Durch die eine Taufe gehören Christgläubige der einen Kirche Jesu Christi an. Im Glauben an Christus sind alle eins. Und doch gibt es zahlreiche Spaltungen in der Christenheit. Wo stehen wir auf dem Weg zur Einheit? Auf drei Ebenen, so der Eindruck, gibt es Spaltungen:

Zunächst Spaltungen in der Lehre: Viele davon sind alt und waren Ursachen für Schismen. Es ist eine intellektuelle Arbeit, theologisch um Einigungen zu ringen. Oft können gegenseitige Verwerfungen in der Geschichte vor allem als Folge kultureller Unterschiede oder als Missverständnisse aufgelöst werden. Bisweilen braucht es auch neue Offenheit für ein gewisses Maß an Pluralität in der Lehre. Die Unterschiede sind historisch gewachsen und können sich daher auch historisch weiterentwickeln. Viele dieser Spaltungen gelten in theologischen Konsensdokumenten als überwunden, andere gelten als bleibende Hemmnisse, wieder andere gelten heute – bei ganz anderen theologischen Herausforderungen – als irrelevant. Kommen auch neue hinzu? Patriarch Kyrill I. weicht in seiner Haltung zum Krieg so sehr vom Konsens einer nicht nur westlichen christlichen Friedensethik ab, dass sich hier neue Spaltungen zeigen.

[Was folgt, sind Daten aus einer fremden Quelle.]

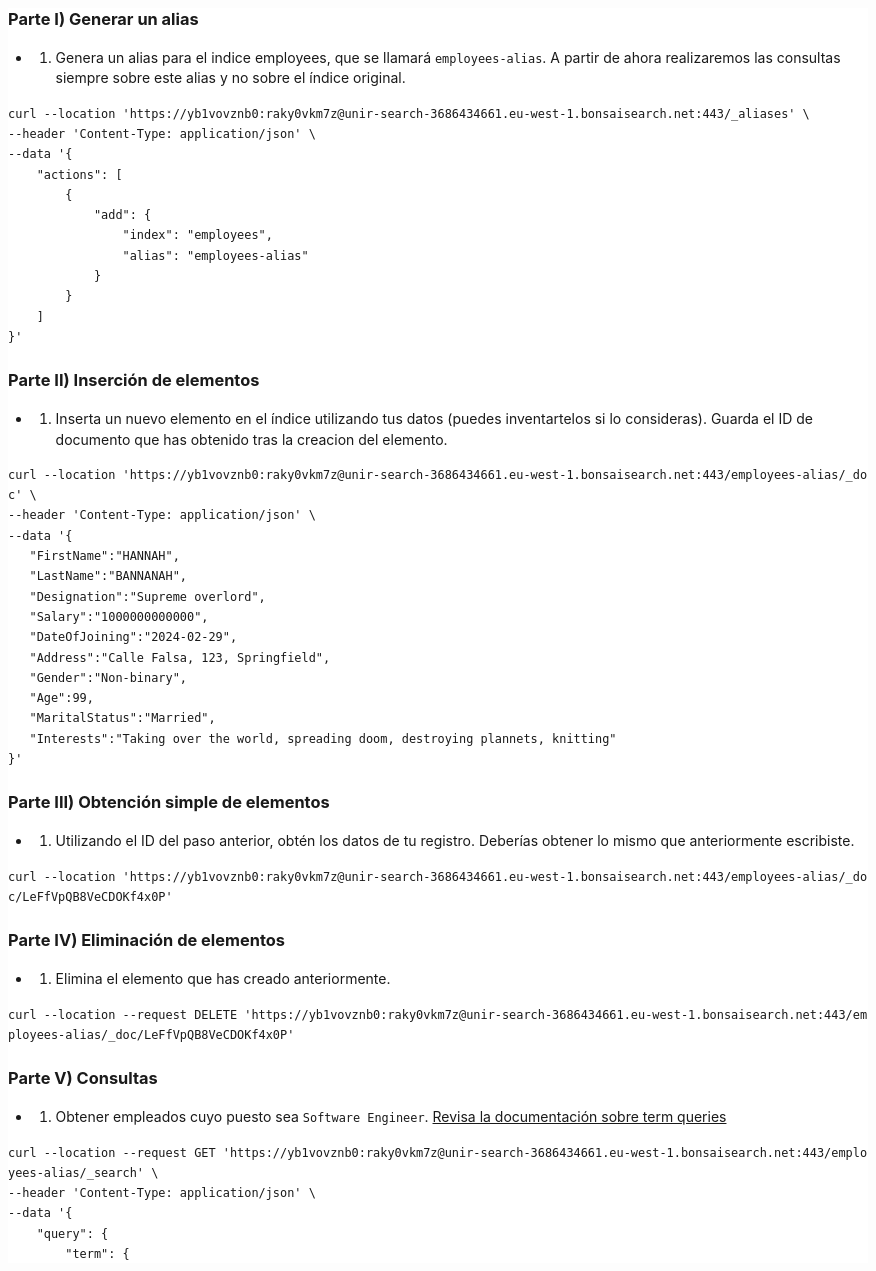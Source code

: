 ### Parte I) Generar un alias
- 1) Genera un alias para el indice employees, que se llamará ``employees-alias``. A partir de ahora realizaremos las consultas siempre sobre este alias y no sobre el índice original.
```
curl --location 'https://yb1vovznb0:raky0vkm7z@unir-search-3686434661.eu-west-1.bonsaisearch.net:443/_aliases' \
--header 'Content-Type: application/json' \
--data '{
    "actions": [
        {
            "add": {
                "index": "employees",
                "alias": "employees-alias"
            }
        }
    ]
}'
```

### Parte II) Inserción de elementos
- 1) Inserta un nuevo elemento en el índice utilizando tus datos (puedes inventartelos si lo consideras). Guarda el ID de documento que has obtenido tras la creacion del elemento.
```
curl --location 'https://yb1vovznb0:raky0vkm7z@unir-search-3686434661.eu-west-1.bonsaisearch.net:443/employees-alias/_doc' \
--header 'Content-Type: application/json' \
--data '{
   "FirstName":"HANNAH",
   "LastName":"BANNANAH",
   "Designation":"Supreme overlord",
   "Salary":"1000000000000",
   "DateOfJoining":"2024-02-29",
   "Address":"Calle Falsa, 123, Springfield",
   "Gender":"Non-binary",
   "Age":99,
   "MaritalStatus":"Married",
   "Interests":"Taking over the world, spreading doom, destroying plannets, knitting"
}'
```
### Parte III) Obtención simple de elementos
- 1) Utilizando el ID del paso anterior, obtén los datos de tu registro. Deberías obtener lo mismo que anteriormente escribiste.
```
curl --location 'https://yb1vovznb0:raky0vkm7z@unir-search-3686434661.eu-west-1.bonsaisearch.net:443/employees-alias/_doc/LeFfVpQB8VeCDOKf4x0P'
```
### Parte IV) Eliminación de elementos
- 1) Elimina el elemento que has creado anteriormente.
``` 
curl --location --request DELETE 'https://yb1vovznb0:raky0vkm7z@unir-search-3686434661.eu-west-1.bonsaisearch.net:443/employees-alias/_doc/LeFfVpQB8VeCDOKf4x0P'
```
### Parte V) Consultas
- 1) Obtener empleados cuyo puesto sea ``Software Engineer``. [Revisa la documentación sobre term queries](https://www.elastic.co/guide/en/elasticsearch/reference/7.10/query-dsl-term-query.html)
```
curl --location --request GET 'https://yb1vovznb0:raky0vkm7z@unir-search-3686434661.eu-west-1.bonsaisearch.net:443/employees-alias/_search' \
--header 'Content-Type: application/json' \
--data '{
    "query": {
        "term": {
```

Sodann Spaltungen, die man „strukturell“ nennen könnte: Da werden Ämter mit ihren jeweiligen Vollmachten von anderen nicht anerkannt, auch nicht Jurisdiktionen anderer Konfessionen und die von einigen Kirchen beanspruchten Lehr- und Jurisdiktionshoheiten. Folglich gelten auch, zumindest teilweise, die Sakramente als ungültig. Verbunden ist diese Spaltung leider auch mit der Geschlechterfrage: Würde die katholische Kirche Frauen ordinieren, wie von anderen Kirchen inzwischen praktiziert und vielerorts dringlich gefordert, wäre die Spaltung zur Orthodoxie vertieft.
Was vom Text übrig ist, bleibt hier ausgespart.